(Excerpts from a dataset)
+---+

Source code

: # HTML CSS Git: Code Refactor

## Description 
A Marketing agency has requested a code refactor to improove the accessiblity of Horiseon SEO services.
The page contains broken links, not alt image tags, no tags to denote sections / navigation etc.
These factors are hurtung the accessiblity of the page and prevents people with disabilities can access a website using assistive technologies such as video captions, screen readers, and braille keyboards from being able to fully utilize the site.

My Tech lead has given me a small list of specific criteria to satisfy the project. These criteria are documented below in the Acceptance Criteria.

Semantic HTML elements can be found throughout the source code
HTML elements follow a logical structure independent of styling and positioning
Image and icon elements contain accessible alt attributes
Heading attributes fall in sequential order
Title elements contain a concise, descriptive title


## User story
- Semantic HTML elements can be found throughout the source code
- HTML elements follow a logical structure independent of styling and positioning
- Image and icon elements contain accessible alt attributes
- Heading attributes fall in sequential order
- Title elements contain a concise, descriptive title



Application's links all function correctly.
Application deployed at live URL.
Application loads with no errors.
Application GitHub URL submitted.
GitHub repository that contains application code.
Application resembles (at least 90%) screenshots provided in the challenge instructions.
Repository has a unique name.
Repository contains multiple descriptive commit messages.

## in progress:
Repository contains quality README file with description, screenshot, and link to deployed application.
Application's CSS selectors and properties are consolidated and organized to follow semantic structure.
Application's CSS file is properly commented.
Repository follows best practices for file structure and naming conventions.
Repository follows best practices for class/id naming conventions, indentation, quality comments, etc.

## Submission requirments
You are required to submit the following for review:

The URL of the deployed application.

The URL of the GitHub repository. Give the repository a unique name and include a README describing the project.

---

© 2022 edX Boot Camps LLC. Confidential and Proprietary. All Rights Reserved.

+---+

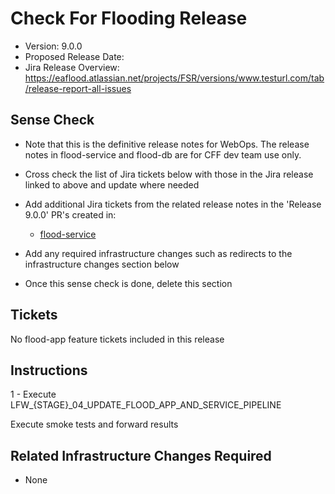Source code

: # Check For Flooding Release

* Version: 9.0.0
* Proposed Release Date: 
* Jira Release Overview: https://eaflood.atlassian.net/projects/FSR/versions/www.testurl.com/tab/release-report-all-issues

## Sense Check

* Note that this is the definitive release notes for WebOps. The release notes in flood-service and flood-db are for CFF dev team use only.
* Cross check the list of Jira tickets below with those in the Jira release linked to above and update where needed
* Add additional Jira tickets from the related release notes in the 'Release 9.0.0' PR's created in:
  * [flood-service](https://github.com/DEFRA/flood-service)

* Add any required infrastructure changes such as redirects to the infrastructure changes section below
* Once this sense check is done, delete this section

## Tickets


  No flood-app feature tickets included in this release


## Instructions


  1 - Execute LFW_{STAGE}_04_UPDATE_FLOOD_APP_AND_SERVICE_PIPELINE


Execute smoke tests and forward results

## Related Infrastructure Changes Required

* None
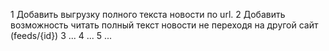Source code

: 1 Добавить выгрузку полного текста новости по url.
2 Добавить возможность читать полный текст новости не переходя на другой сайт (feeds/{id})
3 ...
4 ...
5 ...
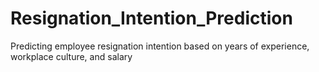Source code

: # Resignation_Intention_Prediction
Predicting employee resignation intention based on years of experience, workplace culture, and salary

+---+

Prompt: Wherever the string "https" occurs in the data, copy the line that holds it.

Result of this task:
* Jira Release Overview: https://eaflood.atlassian.net/projects/FSR/versions/www.testurl.com/tab/release-report-all-issues
  * [flood-service](https://github.com/DEFRA/flood-service)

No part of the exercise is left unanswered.